409A Valuation: A third party valuation of a company’s common stock. Generally used by startup companies to help determine the exercise price for company stock options.
ARPU: Average Revenue Per User
AOV: Average Order Value.
ARRG Ratio: Average Recurring Revenue (ARR) / Growth Rate.
Accelerator: A program that provides the mentorship and capital necessary to accelerate the growth and success of young startups. Typically, the program will provide some capital and in exchange will take an equity stake in the startup.

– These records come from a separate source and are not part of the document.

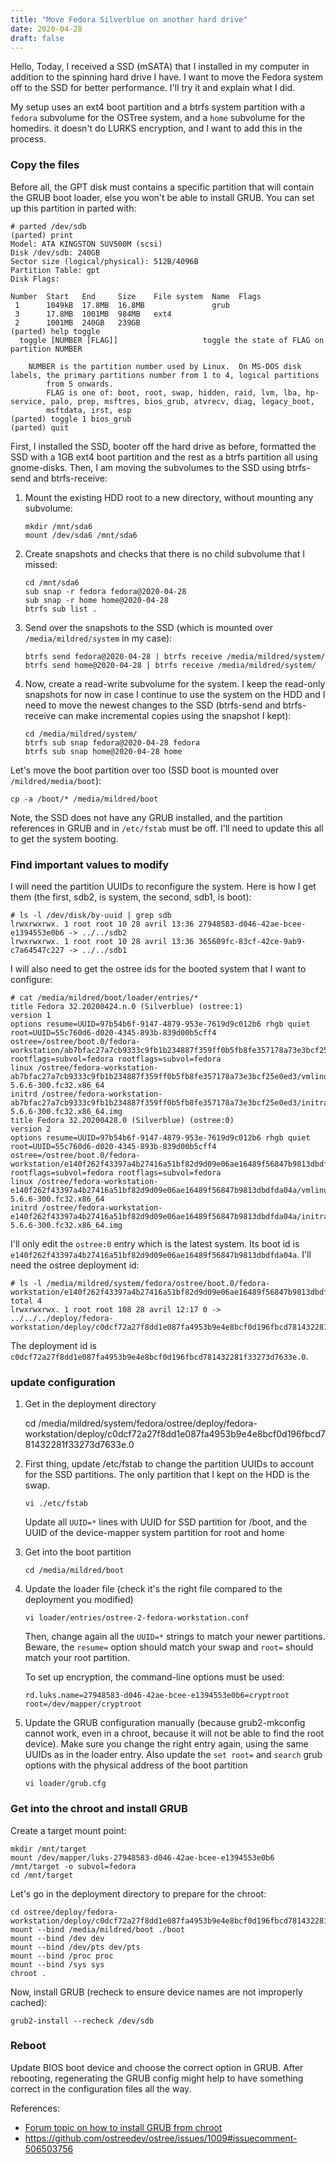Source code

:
 ```yaml
---
title: "Move Fedora Silverblue on another hard drive"
date: 2020-04-28
draft: false
---
```


Hello, Today, I received a SSD (mSATA) that I installed in my computer in
addition to the spinning hard drive I have. I want to move the Fedora system off
to the SSD for better performance. I'll try it and explain what I did.

My setup uses an ext4 boot partition and a btrfs system partition with a
`fedora` subvolume for the OSTree system, and a `home` subvolume for the
homedirs. it doesn't do LURKS encryption, and I want to add this in the process.

### Copy the files

Before all, the GPT disk must contains a specific partition that will contain the GRUB boot loader, else you won't be able to install GRUB. You can set up this partition in parted with:

    # parted /dev/sdb
    (parted) print                                                            
    Model: ATA KINGSTON SUV500M (scsi)
    Disk /dev/sdb: 240GB
    Sector size (logical/physical): 512B/4096B
    Partition Table: gpt
    Disk Flags: 
    
    Number  Start   End     Size    File system  Name  Flags
     1      1049kB  17.8MB  16.8MB               grub
     3      17.8MB  1001MB  984MB   ext4
     2      1001MB  240GB   239GB
    (parted) help toggle                                                      
      toggle [NUMBER [FLAG]]                   toggle the state of FLAG on partition NUMBER
    
	    NUMBER is the partition number used by Linux.  On MS-DOS disk labels, the primary partitions number from 1 to 4, logical partitions
            from 5 onwards.
            FLAG is one of: boot, root, swap, hidden, raid, lvm, lba, hp-service, palo, prep, msftres, bios_grub, atvrecv, diag, legacy_boot,
            msftdata, irst, esp
    (parted) toggle 1 bios_grub
    (parted) quit

First, I installed the SSD, booter off the hard drive as before, formatted the
SSD with a 1GB ext4 boot partition and the rest as a btrfs partition all using
gnome-disks. Then, I am moving the subvolumes to the SSD using btrfs-send and
btrfs-receive:

1.  Mount the existing HDD root to a new directory, without mounting any
    subvolume:

        mkdir /mnt/sda6
        mount /dev/sda6 /mnt/sda6

2.  Create snapshots and checks that there is no child subvolume that I missed:

        cd /mnt/sda6
        sub snap -r fedora fedora@2020-04-28
        sub snap -r home home@2020-04-28
        btrfs sub list .

3.  Send over the snapshots to the SSD (which is mounted over
    `/media/mildred/system` in my case):

        btrfs send fedora@2020-04-28 | btrfs receive /media/mildred/system/
        btrfs send home@2020-04-28 | btrfs receive /media/mildred/system/

4.  Now, create a read-write subvolume for the system. I keep the read-only snapshots for now in case I continue to use the system on the HDD and I need to move the newest changes to the SSD (btrfs-send and btrfs-receive can make incremental copies using the snapshot I kept):

        cd /media/mildred/system/
        btrfs sub snap fedora@2020-04-28 fedora
        btrfs sub snap home@2020-04-28 home

Let's move the boot partition over too (SSD boot is mounted over
`/mildred/media/boot`):

    cp -a /boot/* /media/mildred/boot

Note, the SSD does not have any GRUB installed, and the partition references in
GRUB and in `/etc/fstab` must be off. I'll need to update this all to get the
system booting.

### Find important values to modify

I will need the partition UUIDs to reconfigure the system. Here is how I get them (the first, sdb2, is system, the second, sdb1, is boot):

    # ls -l /dev/disk/by-uuid | grep sdb
    lrwxrwxrwx. 1 root root 10 28 avril 13:36 27948583-d046-42ae-bcee-e1394553e0b6 -> ../../sdb2
    lrwxrwxrwx. 1 root root 10 28 avril 13:36 365609fc-83cf-42ce-9ab9-c7a64547c227 -> ../../sdb1

I will also need to get the ostree ids for the booted system that I want to configure:

    # cat /media/mildred/boot/loader/entries/*
    title Fedora 32.20200424.n.0 (Silverblue) (ostree:1)
    version 1
    options resume=UUID=97b54b6f-9147-4879-953e-7619d9c012b6 rhgb quiet root=UUID=55c760d6-d020-4345-893b-839d00b5cff4 ostree=/ostree/boot.0/fedora-workstation/ab7bfac27a7cb9333c9fb1b234887f359ff0b5fb8fe357178a73e3bcf25e0ed3/0 rootflags=subvol=fedora rootflags=subvol=fedora
    linux /ostree/fedora-workstation-ab7bfac27a7cb9333c9fb1b234887f359ff0b5fb8fe357178a73e3bcf25e0ed3/vmlinuz-5.6.6-300.fc32.x86_64
    initrd /ostree/fedora-workstation-ab7bfac27a7cb9333c9fb1b234887f359ff0b5fb8fe357178a73e3bcf25e0ed3/initramfs-5.6.6-300.fc32.x86_64.img
    title Fedora 32.20200428.0 (Silverblue) (ostree:0)
    version 2
    options resume=UUID=97b54b6f-9147-4879-953e-7619d9c012b6 rhgb quiet root=UUID=55c760d6-d020-4345-893b-839d00b5cff4 ostree=/ostree/boot.0/fedora-workstation/e140f262f43397a4b27416a51bf82d9d09e06ae16489f56847b9813dbdfda04a/0 rootflags=subvol=fedora rootflags=subvol=fedora
    linux /ostree/fedora-workstation-e140f262f43397a4b27416a51bf82d9d09e06ae16489f56847b9813dbdfda04a/vmlinuz-5.6.6-300.fc32.x86_64
    initrd /ostree/fedora-workstation-e140f262f43397a4b27416a51bf82d9d09e06ae16489f56847b9813dbdfda04a/initramfs-5.6.6-300.fc32.x86_64.img

I'll only edit the `ostree:0` entry which is the latest system. Its boot id is `e140f262f43397a4b27416a51bf82d9d09e06ae16489f56847b9813dbdfda04a`. I'll need the ostree deployment id:

    # ls -l /media/mildred/system/fedora/ostree/boot.0/fedora-workstation/e140f262f43397a4b27416a51bf82d9d09e06ae16489f56847b9813dbdfda04a
    total 4
    lrwxrwxrwx. 1 root root 108 28 avril 12:17 0 -> ../../../deploy/fedora-workstation/deploy/c0dcf72a27f8dd1e087fa4953b9e4e8bcf0d196fbcd781432281f33273d7633e.0

The deployment id is `c0dcf72a27f8dd1e087fa4953b9e4e8bcf0d196fbcd781432281f33273d7633e.0`.

### update configuration

1.  Get in the deployment directory

    cd /media/mildred/system/fedora/ostree/deploy/fedora-workstation/deploy/c0dcf72a27f8dd1e087fa4953b9e4e8bcf0d196fbcd781432281f33273d7633e.0

2.  First thing, update /etc/fstab to change the partition UUIDs to account for the SSD partitions. The only partition that I kept on the HDD is the swap.

        vi ./etc/fstab

    Update all `UUID=*` lines with UUID for SSD partition for /boot, and the UUID of the device-mapper system partition for root and home

3.  Get into the boot partition

        cd /media/mildred/boot

4.  Update the loader file (check it's the right file compared to the deployment you modified)

        vi loader/entries/ostree-2-fedora-workstation.conf
 
    Then, change again all the `UUID=*` strings to match your newer partitions. Beware, the `resume=` option should match your swap and `root=` should match your root partition.
    
    To set up encryption, the command-line options must be used:
    
        rd.luks.name=27948583-d046-42ae-bcee-e1394553e0b6=cryptroot root=/dev/mapper/cryptroot

5.  Update the GRUB configuration manually (because grub2-mkconfig cannot work, even in a chroot, because it will not be able to find the root device). Make sure you change the right entry again, using the same UUIDs as in the loader entry. Also update the `set root=` and `search` grub options with the physical address of the boot partition

        vi loader/grub.cfg

### Get into the chroot and install GRUB

Create a target mount point:

    mkdir /mnt/target
    mount /dev/mapper/luks-27948583-d046-42ae-bcee-e1394553e0b6 /mnt/target -o subvol=fedora
    cd /mnt/target

Let's go in the deployment directory to prepare for the chroot:
    
    cd ostree/deploy/fedora-workstation/deploy/c0dcf72a27f8dd1e087fa4953b9e4e8bcf0d196fbcd781432281f33273d7633e.0
    mount --bind /media/mildred/boot ./boot
    mount --bind /dev dev
    mount --bind /dev/pts dev/pts
    mount --bind /proc proc
    mount --bind /sys sys
    chroot .

Now, install GRUB (recheck to ensure device names are not improperly cached):

    grub2-install --recheck /dev/sdb

### Reboot

Update BIOS boot device and choose the correct option in GRUB. After rebooting, regenerating the GRUB config might help to have something correct in the configuration files all the way.

References:

- [Forum topic on how to install GRUB from chroot](https://discussion.fedoraproject.org/t/recover-grub-after-reinstall-windows/9123)
- https://github.com/ostreedev/ostree/issues/1009#issuecomment-506503756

Accredited Investor: An individual or institution that meets certain wealth criteria (as defined regulators), and is therefore deemed to be sophisticated enough to participate in private, non-public investments. There are many ways to qualify, including if you are:- An individual that has had income in excess of $200,000 per year in each of the prior two years, and reasonably expects the same for the current year- A spousal couple that has had income in excess of $300,000 per year in each of the prior two years, and reasonably expects the same for the current year- An individual or spousal couple with over $1,000,000 in net worth (excluding the value of their primary residence)- A charitable organization, corporation, partnership or trust with assets in excess of $5,000,000. For most up to date definitions see www.irs.gov.
Allocation: The size of the round that is set aside for a specific investor (can be a fund or group of investors), usually communicated in a dollar amount.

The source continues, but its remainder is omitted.